New EU ePrivacy rules open up avenues to processing without consent

A new draft ePrivacy Regulation is intended to ensure greater protection of privacy on the internet and to adapt the law to new technologies. Data processing is to be possible in certain cases even without the consent of the persons concerned.

About four years after the EU Commission published the proposal for a new e-Privacy Regulation, the governments of the EU member states have agreed on a common position and the EU Council has presented a new proposal for a Regulation. The new proposal will now enter the so-called "trilogue", meaning it will be negotiated between the member states and the EU Parliament with the participation of the Commission.

The new rules are intended to define in which cases service providers may process electronic communications data or gain access to data stored on end-users' devices. It is about buzzwords like cookies, tracking and browser fingerprinting: it is about the electronic trail that every user leaves behind on the net and the question of how much of this data may be read and used by businesses.

The European Council's proposal emphasises the confidentiality of electronic communications. In principle, the processing of both content and metadata should only be allowed with the consent of the user or in the cases specified in the regulation.

The draft regulation opens up potentially far-reaching processing powers, especially for metadata, even without user consent, including processing of pseudonymised data for statistical purposes and for purposes for which the data were not collected, known as further processing. In this respect, the Council's draft clearly goes beyond the proposals of the Commission and the Parliament and is already being criticised by lobby groups for this. It remains to be seen whether these rather generous regulations will be retained. 

The same applies to the use of processing and storage capabilities of end-user devices and information stored in them. The evaluation of this data will be allowed in order to analyse access to a website by statistical cookies.

In the area of direct marketing via electronic means of communication, it is noticeable that consent is only to be required in principle for end users who are "natural persons". According to the text of the draft, a 'natural person', or human being is contrasted with a 'legal person', or organisation.

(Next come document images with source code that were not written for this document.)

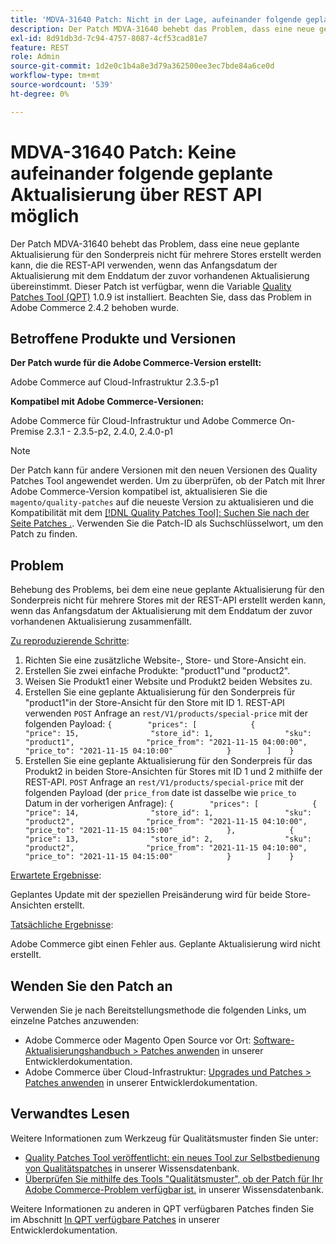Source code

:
 ```yaml
---
title: 'MDVA-31640 Patch: Nicht in der Lage, aufeinander folgende geplante Aktualisierungen über REST-API zu erstellen'
description: Der Patch MDVA-31640 behebt das Problem, dass eine neue geplante Aktualisierung für den Sonderpreis nicht für mehrere Stores erstellt werden kann, die die REST-API verwenden, wenn das Anfangsdatum der Aktualisierung mit dem Enddatum der zuvor vorhandenen Aktualisierung übereinstimmt. Dieser Patch ist verfügbar, wenn das [Quality Patches Tool (QPT)](/help/announcements/adobe-commerce-announcements/magento-quality-patches-released-new-tool-to-self-serve-quality-patches.md) 1.0.9 installiert ist. Beachten Sie, dass das Problem in Adobe Commerce 2.4.2 behoben wurde.
exl-id: 8d91db3d-7c94-4757-8087-4cf53cad81e7
feature: REST
role: Admin
source-git-commit: 1d2e0c1b4a8e3d79a362500ee3ec7bde84a6ce0d
workflow-type: tm+mt
source-wordcount: '539'
ht-degree: 0%

---
```


# MDVA-31640 Patch: Keine aufeinander folgende geplante Aktualisierung über REST API möglich

Der Patch MDVA-31640 behebt das Problem, dass eine neue geplante Aktualisierung für den Sonderpreis nicht für mehrere Stores erstellt werden kann, die die REST-API verwenden, wenn das Anfangsdatum der Aktualisierung mit dem Enddatum der zuvor vorhandenen Aktualisierung übereinstimmt. Dieser Patch ist verfügbar, wenn die Variable [Quality Patches Tool (QPT)](/help/announcements/adobe-commerce-announcements/magento-quality-patches-released-new-tool-to-self-serve-quality-patches.md) 1.0.9 ist installiert. Beachten Sie, dass das Problem in Adobe Commerce 2.4.2 behoben wurde.

## Betroffene Produkte und Versionen

**Der Patch wurde für die Adobe Commerce-Version erstellt:**

Adobe Commerce auf Cloud-Infrastruktur 2.3.5-p1

**Kompatibel mit Adobe Commerce-Versionen:**

Adobe Commerce für Cloud-Infrastruktur und Adobe Commerce On-Premise 2.3.1 - 2.3.5-p2, 2.4.0, 2.4.0-p1

>[!NOTE]
>
>Der Patch kann für andere Versionen mit den neuen Versionen des Quality Patches Tool angewendet werden. Um zu überprüfen, ob der Patch mit Ihrer Adobe Commerce-Version kompatibel ist, aktualisieren Sie die `magento/quality-patches` auf die neueste Version zu aktualisieren und die Kompatibilität mit dem [[!DNL Quality Patches Tool]: Suchen Sie nach der Seite Patches .](https://devdocs.magento.com/quality-patches/tool.html#patch-grid). Verwenden Sie die Patch-ID als Suchschlüsselwort, um den Patch zu finden.

## Problem

Behebung des Problems, bei dem eine neue geplante Aktualisierung für den Sonderpreis nicht für mehrere Stores mit der REST-API erstellt werden kann, wenn das Anfangsdatum der Aktualisierung mit dem Enddatum der zuvor vorhandenen Aktualisierung zusammenfällt.

<u>Zu reproduzierende Schritte</u>:

1. Richten Sie eine zusätzliche Website-, Store- und Store-Ansicht ein.
1. Erstellen Sie zwei einfache Produkte: &quot;product1&quot;und &quot;product2&quot;.
1. Weisen Sie Produkt1 einer Website und Produkt2 beiden Websites zu.
1. Erstellen Sie eine geplante Aktualisierung für den Sonderpreis für &quot;product1&quot;in der Store-Ansicht für den Store mit ID 1. REST-API verwenden `POST` Anfrage an `rest/V1/products/special-price` mit der folgenden Payload:
   `{        "prices": [            {                "price": 15,                "store_id": 1,                "sku": "product1",                "price_from": "2021-11-15 04:00:00",                "price_to": "2021-11-15 04:10:00"            }        ]    }`
1. Erstellen Sie eine geplante Aktualisierung für den Sonderpreis für das Produkt2 in beiden Store-Ansichten für Stores mit ID 1 und 2 mithilfe der REST-API. `POST` Anfrage an `rest/V1/products/special-price` mit der folgenden Payload (der `price_from` date ist dasselbe wie `price_to` Datum in der vorherigen Anfrage):
   `{        "prices": [            {                "price": 14,                "store_id": 1,                "sku": "product2",                "price_from": "2021-11-15 04:10:00",                "price_to": "2021-11-15 04:15:00"            },            {                "price": 13,                "store_id": 2,                "sku": "product2",                "price_from": "2021-11-15 04:10:00",                "price_to": "2021-11-15 04:15:00"            }        ]    }`

<u>Erwartete Ergebnisse</u>:

Geplantes Update mit der speziellen Preisänderung wird für beide Store-Ansichten erstellt.

<u>Tatsächliche Ergebnisse</u>:

Adobe Commerce gibt einen Fehler aus. Geplante Aktualisierung wird nicht erstellt.

## Wenden Sie den Patch an

Verwenden Sie je nach Bereitstellungsmethode die folgenden Links, um einzelne Patches anzuwenden:

* Adobe Commerce oder Magento Open Source vor Ort: [Software-Aktualisierungshandbuch > Patches anwenden](https://devdocs.magento.com/guides/v2.4/comp-mgr/patching/mqp.html) in unserer Entwicklerdokumentation.
* Adobe Commerce über Cloud-Infrastruktur: [Upgrades und Patches > Patches anwenden](https://devdocs.magento.com/cloud/project/project-patch.html) in unserer Entwicklerdokumentation.

## Verwandtes Lesen

Weitere Informationen zum Werkzeug für Qualitätsmuster finden Sie unter:

* [Quality Patches Tool veröffentlicht: ein neues Tool zur Selbstbedienung von Qualitätspatches](/help/announcements/adobe-commerce-announcements/magento-quality-patches-released-new-tool-to-self-serve-quality-patches.md) in unserer Wissensdatenbank.
* [Überprüfen Sie mithilfe des Tools &quot;Qualitätsmuster&quot;, ob der Patch für Ihr Adobe Commerce-Problem verfügbar ist.](/help/support-tools/patches-available-in-qpt-tool/check-patch-for-magento-issue-with-magento-quality-patches.md) in unserer Wissensdatenbank.

Weitere Informationen zu anderen in QPT verfügbaren Patches finden Sie im Abschnitt [In QPT verfügbare Patches](https://devdocs.magento.com/quality-patches/tool.html#patch-grid) in unserer Entwicklerdokumentation.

Regulations regarding the latter will be up to the member states.

This could mean that electronic communication with addressees at their professional address will be largely free, depending on the respective countries. The draft also hardly foresees any restrictions on voice to voice calls. If a company has received contact information of an end user in connection with the sale of a good or service, it is to be allowed to continue to use it for the direct marketing of similar goods or services, even without consent.           

Many details of the regulation still seem unclear: the draft declares the General Data Protection Regulation (GDPR) applicable to various aspects, but how this can be implemented in practice is questionable. For example, consent to the use and processing of data is also to be required for organisations. For these consents, the rules of the GDPR are to be applied, with the necessary adaptations. However, national legal provisions on when an organisation may be represented by an individual effectively are to remain unaffected. It is not clear whether consent may only be given once for an organisation or whether several, possibly contradictory consents may be given.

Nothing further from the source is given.